Lula lidera com 41% contra 31% de Flávio no primeiro turno, num cenário de estabilidade em relação ao mês anterior, o que reforça a polarização e deixa a “terceira via” nanica, entre 2% e 3%. Segmentos-chave explicam essa resiliência: o petista abre vantagens “devastadoras” entre donas de casa (56% a 38%) e estudantes (55% a 38%), consolidando um cinturão popular difícil de romper.

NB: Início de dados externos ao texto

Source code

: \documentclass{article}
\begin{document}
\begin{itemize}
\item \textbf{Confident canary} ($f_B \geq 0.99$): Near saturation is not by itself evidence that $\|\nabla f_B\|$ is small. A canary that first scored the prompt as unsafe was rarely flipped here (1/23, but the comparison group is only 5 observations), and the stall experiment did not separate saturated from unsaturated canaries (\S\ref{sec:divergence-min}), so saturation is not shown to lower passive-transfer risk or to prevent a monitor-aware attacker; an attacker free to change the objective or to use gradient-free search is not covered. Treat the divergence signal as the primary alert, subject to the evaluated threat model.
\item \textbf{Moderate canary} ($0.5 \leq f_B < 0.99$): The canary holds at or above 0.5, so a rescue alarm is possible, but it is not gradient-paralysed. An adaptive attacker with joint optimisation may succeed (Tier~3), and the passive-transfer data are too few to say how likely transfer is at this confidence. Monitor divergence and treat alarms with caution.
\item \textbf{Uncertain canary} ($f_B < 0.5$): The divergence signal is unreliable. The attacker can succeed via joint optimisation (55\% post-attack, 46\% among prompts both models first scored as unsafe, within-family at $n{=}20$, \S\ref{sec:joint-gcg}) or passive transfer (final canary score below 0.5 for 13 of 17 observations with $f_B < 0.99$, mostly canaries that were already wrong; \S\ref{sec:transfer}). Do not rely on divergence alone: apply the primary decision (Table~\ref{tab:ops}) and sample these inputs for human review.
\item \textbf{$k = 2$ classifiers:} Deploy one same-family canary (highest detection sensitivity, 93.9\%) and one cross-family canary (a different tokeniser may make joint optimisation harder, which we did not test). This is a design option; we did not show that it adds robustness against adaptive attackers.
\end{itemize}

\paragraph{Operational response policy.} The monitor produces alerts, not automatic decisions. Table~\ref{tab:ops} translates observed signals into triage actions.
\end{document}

Como o governo tenta vender o retrato
Na imprensa alinhada ao governo, o verbo é “estabilidade”. CartaCapital enfatiza a pouca variação na avaliação do governo desde o fim de 2025: 38% consideram a gestão ruim ou péssima, 32% boa ou ótima, 29% regular. A Folha, em texto analítico, destaca que Lula mantém vantagem de 10 pontos no primeiro turno e repete o 47% a 43% sobre Flávio no segundo, enquanto o senador “estanca a hemorragia” após o escândalo do Banco Master, mas continua atrás.
Outro texto da Folha reforça o cenário parado: avaliação negativa em 38%, positiva em 32%, regular em 29%, praticamente idêntica ao levantamento anterior. A campanha do Planalto, resumidamente, diz: nada melhorou muito, mas o adversário não cresce.
Como a oposição lê os mesmos números
Nos veículos de oposição, o mesmo Datafolha vira sirene ligada. O Jornal da Cidade Online fala em “números extremamente alarmantes” e trata a liderança de Lula e sua vantagem em todos os cenários de segundo turno como alerta máximo para o campo bolsonarista. A Gazeta do Povo sublinha que 38% consideram o governo ruim ou péssimo e “menos de um terço” bom ou ótimo, destacando a incapacidade de Lula de converter seu “kit reeleição” em melhora de imagem.
Já a Revista Oeste martela o dado político mais incômodo para o Planalto: a desaprovação pessoal de Lula (49%) supera a aprovação (48%), e a avaliação de governo repete o 38% de ruim/péssimo contra 32% de ótima/boa. Para esse campo, o quadro é de desgaste avançado — e, se Flávio parou de cair, o tempo começaria a jogar a favor da oposição.
No fim, todos olham a mesma planilha do Datafolha. Governo fala em “vantagem consolidada”. Oposição, em “alerta vermelho”. O eleitor, por ora, permanece dividido, mas nada indica que 2026 será menos polarizado que 2022.